Do you want to sell it?

A lot of people at that point would say, “Well, that’s great. I bought it for $10. I sell it at $19. I make $9. I put it in my pocket, and I go away pretty happy, and I sleep well tonight. Nothing bad can happen tomorrow with my position. I’m out of it, and I’ve just made my money.”

And we say, “No.” If anything, if we’re able to buy more at $19 and we still think it’s worth $20, then we would. The fact that we got to buy it for $10 is great, sort of confirmed now by the fact that someone’s willing to pay $19, but that doesn’t mean we want to sell it and lock in this profit just because you have an opportunity to close a position.

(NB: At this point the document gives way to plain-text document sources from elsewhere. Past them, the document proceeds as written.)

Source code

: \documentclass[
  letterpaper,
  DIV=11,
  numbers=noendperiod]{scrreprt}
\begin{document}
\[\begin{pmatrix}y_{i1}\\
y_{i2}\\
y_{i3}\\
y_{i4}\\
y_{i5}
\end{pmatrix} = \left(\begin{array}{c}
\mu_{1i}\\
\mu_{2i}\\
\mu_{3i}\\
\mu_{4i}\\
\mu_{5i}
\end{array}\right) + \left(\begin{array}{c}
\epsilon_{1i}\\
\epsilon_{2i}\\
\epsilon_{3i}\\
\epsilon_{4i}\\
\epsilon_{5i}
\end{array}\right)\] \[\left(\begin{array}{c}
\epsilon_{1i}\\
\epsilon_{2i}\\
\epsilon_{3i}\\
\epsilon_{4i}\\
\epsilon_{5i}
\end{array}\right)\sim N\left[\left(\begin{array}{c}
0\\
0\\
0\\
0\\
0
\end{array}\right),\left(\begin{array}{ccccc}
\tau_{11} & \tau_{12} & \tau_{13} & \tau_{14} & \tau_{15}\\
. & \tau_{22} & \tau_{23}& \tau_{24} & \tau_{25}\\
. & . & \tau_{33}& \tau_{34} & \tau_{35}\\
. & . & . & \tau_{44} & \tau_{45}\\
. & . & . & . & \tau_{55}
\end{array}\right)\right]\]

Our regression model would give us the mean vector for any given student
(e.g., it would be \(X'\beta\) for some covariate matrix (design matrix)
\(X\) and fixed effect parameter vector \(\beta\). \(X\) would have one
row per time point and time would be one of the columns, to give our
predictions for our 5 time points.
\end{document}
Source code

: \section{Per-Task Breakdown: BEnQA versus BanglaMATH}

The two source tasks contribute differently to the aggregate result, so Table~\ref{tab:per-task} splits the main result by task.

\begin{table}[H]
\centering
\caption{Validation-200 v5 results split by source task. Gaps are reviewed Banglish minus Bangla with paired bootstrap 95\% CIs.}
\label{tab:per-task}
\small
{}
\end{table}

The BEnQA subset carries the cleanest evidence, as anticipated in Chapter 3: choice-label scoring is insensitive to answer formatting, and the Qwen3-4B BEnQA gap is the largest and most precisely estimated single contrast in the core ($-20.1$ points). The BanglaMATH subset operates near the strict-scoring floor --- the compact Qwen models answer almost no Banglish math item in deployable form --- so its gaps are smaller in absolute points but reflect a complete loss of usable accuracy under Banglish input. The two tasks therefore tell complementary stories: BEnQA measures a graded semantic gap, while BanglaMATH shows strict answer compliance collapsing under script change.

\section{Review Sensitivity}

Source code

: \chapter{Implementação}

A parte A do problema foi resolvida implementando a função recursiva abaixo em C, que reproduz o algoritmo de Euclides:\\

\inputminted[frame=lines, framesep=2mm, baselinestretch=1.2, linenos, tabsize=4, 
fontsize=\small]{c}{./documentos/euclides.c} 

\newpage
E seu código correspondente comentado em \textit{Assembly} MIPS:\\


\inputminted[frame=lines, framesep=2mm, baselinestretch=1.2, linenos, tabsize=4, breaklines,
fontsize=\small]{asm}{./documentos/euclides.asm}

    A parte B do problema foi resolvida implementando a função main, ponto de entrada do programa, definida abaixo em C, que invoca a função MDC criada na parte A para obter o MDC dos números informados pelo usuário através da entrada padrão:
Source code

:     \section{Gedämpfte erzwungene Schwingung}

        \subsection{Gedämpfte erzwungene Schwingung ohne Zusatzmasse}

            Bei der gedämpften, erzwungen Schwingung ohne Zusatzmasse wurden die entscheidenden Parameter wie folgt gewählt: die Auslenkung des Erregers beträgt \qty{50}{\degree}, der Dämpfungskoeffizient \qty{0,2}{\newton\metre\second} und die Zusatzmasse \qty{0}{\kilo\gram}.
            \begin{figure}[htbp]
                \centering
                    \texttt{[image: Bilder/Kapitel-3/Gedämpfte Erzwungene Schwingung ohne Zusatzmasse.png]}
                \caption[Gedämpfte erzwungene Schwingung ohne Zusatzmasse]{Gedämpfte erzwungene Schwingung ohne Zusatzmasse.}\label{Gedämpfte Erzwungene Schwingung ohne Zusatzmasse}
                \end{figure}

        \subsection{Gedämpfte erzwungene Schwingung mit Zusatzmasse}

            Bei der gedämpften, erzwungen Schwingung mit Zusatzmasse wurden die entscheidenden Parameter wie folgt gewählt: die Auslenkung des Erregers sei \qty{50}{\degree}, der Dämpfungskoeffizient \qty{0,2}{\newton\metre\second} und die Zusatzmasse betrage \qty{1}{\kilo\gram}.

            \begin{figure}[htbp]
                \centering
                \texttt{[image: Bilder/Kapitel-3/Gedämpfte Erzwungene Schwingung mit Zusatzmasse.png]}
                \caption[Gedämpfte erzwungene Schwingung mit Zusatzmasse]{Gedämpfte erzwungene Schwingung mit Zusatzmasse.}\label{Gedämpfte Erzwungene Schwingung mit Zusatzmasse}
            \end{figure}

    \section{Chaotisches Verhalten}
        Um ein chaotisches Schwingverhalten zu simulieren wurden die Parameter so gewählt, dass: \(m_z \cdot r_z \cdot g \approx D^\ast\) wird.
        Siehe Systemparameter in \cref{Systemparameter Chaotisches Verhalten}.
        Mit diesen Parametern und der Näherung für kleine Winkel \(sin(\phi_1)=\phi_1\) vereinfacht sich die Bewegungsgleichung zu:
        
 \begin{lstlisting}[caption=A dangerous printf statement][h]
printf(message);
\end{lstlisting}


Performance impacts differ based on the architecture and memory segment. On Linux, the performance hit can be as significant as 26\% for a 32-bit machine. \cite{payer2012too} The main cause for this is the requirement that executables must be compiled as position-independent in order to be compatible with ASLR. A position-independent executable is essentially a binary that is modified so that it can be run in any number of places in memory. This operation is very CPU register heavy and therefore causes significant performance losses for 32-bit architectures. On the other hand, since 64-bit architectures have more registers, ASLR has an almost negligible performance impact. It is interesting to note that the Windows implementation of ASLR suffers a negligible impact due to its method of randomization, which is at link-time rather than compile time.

That is part of the culture of the firm. We’re not going to give something up just to feel better in our small individual portfolio, which is part of this much, much bigger firm-wide portfolio. If the whole firm had the opportunity to do that and gave up 10% of our profits every time we had a profit-making opportunity, that would be really costly. Somebody else is on the other side of that trade picking up all that extra money that we’d be giving away.

[Kris: That’s exactly the NYMEX/CME example!]

So part of the culture of the firm is one in which we are finding edges wherever we can find them but then capturing all of it by either holding to maturity or holding to expiration or closing at an appropriate rate when we have either new information or where the markets have changed.